Jonathan Last makes an excellent point:
Despite the national memorial now emerging in Shanksville, I don’t think America has fully begun to appreciate where Flight 93 fits into the pantheon of great moments in American history. I’d argue that–for a host of reasons–it belongs somewhere in the same neighborhood as Little Round Top and Revere’s ride. It’s fitting that we mourn the World Trade Center and Pentagon dead on 9/11, but properly understood our commemorations every year should start there and build toward reverence and appreciation for the men and women of Flight 93. That field in Pennsylvania, not the hole in Manhattan, should be our enduring symbol of the day.
A bunch of yuppie strangers self-organized within minutes and not only saved the Capitol or the White House, but appear, a decade later, to have historically eliminated the strategic threat posed by airline hijacking for kamikaze purposes.

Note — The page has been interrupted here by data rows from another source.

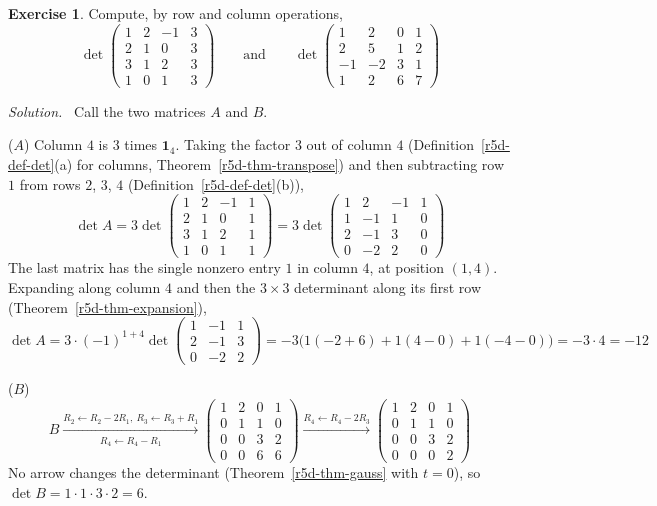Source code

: \documentclass[12pt]{article}
\newcommand{\one}{\mathbf 1}
\theoremstyle{definition}
\newtheorem{exercise}{Exercise}
\newenvironment{solution}{\par\noindent\textit{Solution.}\ }{\par\smallskip}
\begin{document}
\begin{exercise}\label{r5d-ex-two-dets}
Compute, by row and column operations,
\[
\det\begin{pmatrix}1&2&-1&3\\2&1&0&3\\3&1&2&3\\1&0&1&3\end{pmatrix}\qquad\text{and}\qquad
\det\begin{pmatrix}1&2&0&1\\2&5&1&2\\-1&-2&3&1\\1&2&6&7\end{pmatrix}
\]
\end{exercise}
\begin{solution}
Call the two matrices \(A\) and \(B\).

(\(A\)) Column \(4\) is \(3\) times \(\one_4\). Taking the factor \(3\) out of column \(4\)
(Definition~\ref{r5d-def-det}(a) for columns, Theorem~\ref{r5d-thm-transpose}) and then subtracting row \(1\)
from rows \(2\), \(3\), \(4\) (Definition~\ref{r5d-def-det}(b)),
\[
\det A=3\det\begin{pmatrix}1&2&-1&1\\2&1&0&1\\3&1&2&1\\1&0&1&1\end{pmatrix}
=3\det\begin{pmatrix}1&2&-1&1\\1&-1&1&0\\2&-1&3&0\\0&-2&2&0\end{pmatrix}
\]
The last matrix has the single nonzero entry \(1\) in column \(4\), at position \((1,4)\). Expanding
along column \(4\) and then the \(3\times3\) determinant along its first row (Theorem~\ref{r5d-thm-expansion}),
\[
\det A=3\cdot(-1)^{1+4}\det\begin{pmatrix}1&-1&1\\2&-1&3\\0&-2&2\end{pmatrix}
=-3\bigl(1(-2+6)+1(4-0)+1(-4-0)\bigr)=-3\cdot4=-12
\]

(\(B\))
\[
B\xrightarrow[R_4\leftarrow R_4-R_1]{R_2\leftarrow R_2-2R_1,\ R_3\leftarrow R_3+R_1}
\begin{pmatrix}1&2&0&1\\0&1&1&0\\0&0&3&2\\0&0&6&6\end{pmatrix}
\xrightarrow{R_4\leftarrow R_4-2R_3}
\begin{pmatrix}1&2&0&1\\0&1&1&0\\0&0&3&2\\0&0&0&2\end{pmatrix}
\]
No arrow changes the determinant (Theorem~\ref{r5d-thm-gauss} with \(t=0\)), so \(\det B=1\cdot1\cdot3\cdot2=6\).
\end{solution}
\end{document}
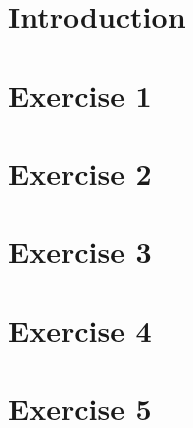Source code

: \documentclass[a4paper,11pt]{article}
\begin{document}


\section{Introduction}


\section{Exercise 1}


\section{Exercise 2}


\section{Exercise 3}


\section{Exercise 4}


\section{Exercise 5}

\end{document}
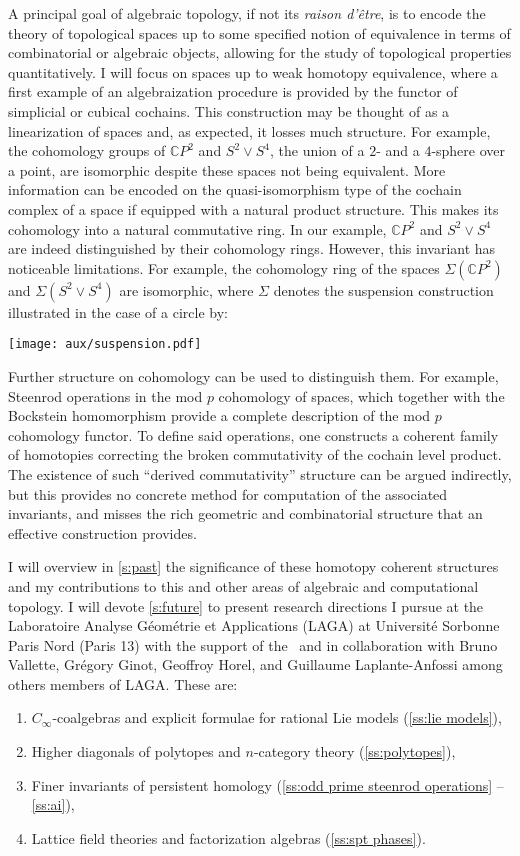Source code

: A principal goal of algebraic topology, if not its \emph{raison d'\^{e}tre}, is to encode the theory of topological spaces up to some specified notion of equivalence in terms of combinatorial or algebraic objects, allowing for the study of topological properties quantitatively.
I will focus on spaces up to weak homotopy equivalence, where a first example of an algebraization procedure is provided by the functor of simplicial or cubical cochains.
This construction may be thought of as a linearization of spaces and, as expected, it losses much structure.
For example, the cohomology groups of $\mathbb{C} P^2$ and $S^2 \vee S^4$, the union of a $2$- and a $4$-sphere over a point, are isomorphic despite these spaces not being equivalent.
More information can be encoded on the quasi-isomorphism type of the cochain complex of a space if equipped with a natural product structure.
This makes its cohomology into a natural commutative ring.
In our example, $\mathbb{C} P^2$ and $S^2 \vee S^4$ are indeed distinguished by their cohomology rings.
However, this invariant has noticeable limitations.
For example, the cohomology ring of the spaces $\Sigma(\mathbb{C} P^2)$ and $\Sigma(S^2 \vee S^4)$ are isomorphic, where $\Sigma$ denotes the suspension construction illustrated in the case of a circle by:
\begin{center}
	\texttt{[image: aux/suspension.pdf]}
\end{center}
Further structure on cohomology can be used to distinguish them.
For example, Steenrod operations in the mod $p$ cohomology of spaces, which together with the Bockstein homomorphism provide a complete description of the mod $p$ cohomology functor.
To define said operations, one constructs a coherent family of homotopies correcting the broken commutativity of the cochain level product.
The existence of such ``derived commutativity'' structure can be argued indirectly, but this provides no concrete method for computation of the associated invariants, and misses the rich geometric and combinatorial structure that an effective construction provides.

I will overview in \cref{s:past} the significance of these homotopy coherent structures and my contributions to this and other areas of algebraic and computational topology.
I will devote \cref{s:future} to present research directions I pursue at the Laboratoire Analyse G\'eom\'etrie et Applications (LAGA) at Universit\'e Sorbonne Paris Nord (Paris 13) with the support of the \grantName\ and in collaboration with Bruno Vallette, Gr\'egory Ginot, Geoffroy Horel, and Guillaume Laplante-Anfossi among others members of LAGA.
These are:

\begin{enumerate}
	\item $C_\infty$-coalgebras and explicit formulae for rational Lie models (\cref{ss:lie models}),
	\item Higher diagonals of polytopes and $n$-category theory (\cref{ss:polytopes}),
	\item Finer invariants of persistent homology (\cref{ss:odd prime steenrod operations} -- \cref{ss:ai}),
	\item Lattice field theories and factorization algebras (\cref{ss:spt phases}).
\end{enumerate}
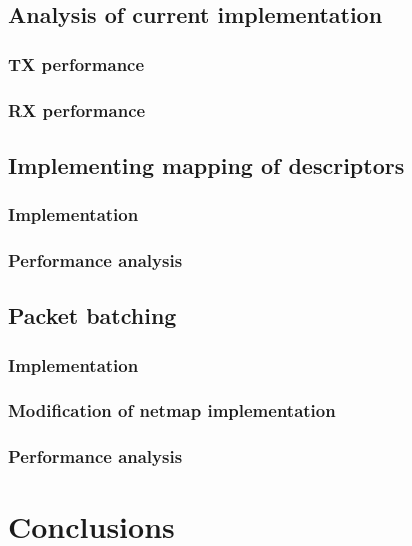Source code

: \documentclass[a4paper, 12pt, titlepage]{report}
\begin{document}
\section{Analysis of current implementation}
\subsection{TX performance}
\subsection{RX performance}
\section{Implementing mapping of descriptors} \label{subsec:memmap}
\subsection{Implementation}
\subsection{Performance analysis}
\section{Packet batching}
\subsection{Implementation}
\subsection{Modification of netmap implementation}
\subsection{Performance analysis}
\chapter{Conclusions}
\end{document}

For about two hours, the bad guys seemed to have invented an unstoppable new weapon, with who knows what dire long term consequences. But then it proved they were stoppable by unarmed frequent flyers. And, probably consequently, there haven’t been any kamikaze hijackings in America since Flight 93. And two would-be suicide bombers on airplanes have been disarmed by passengers in the years since.
As an old yuppie marketing researcher, I take pride in knowing that one of the heroes who rushed the cabin on Flight 93 was a marketing researcher whose boss on 9/11 had been my boss back in 1982.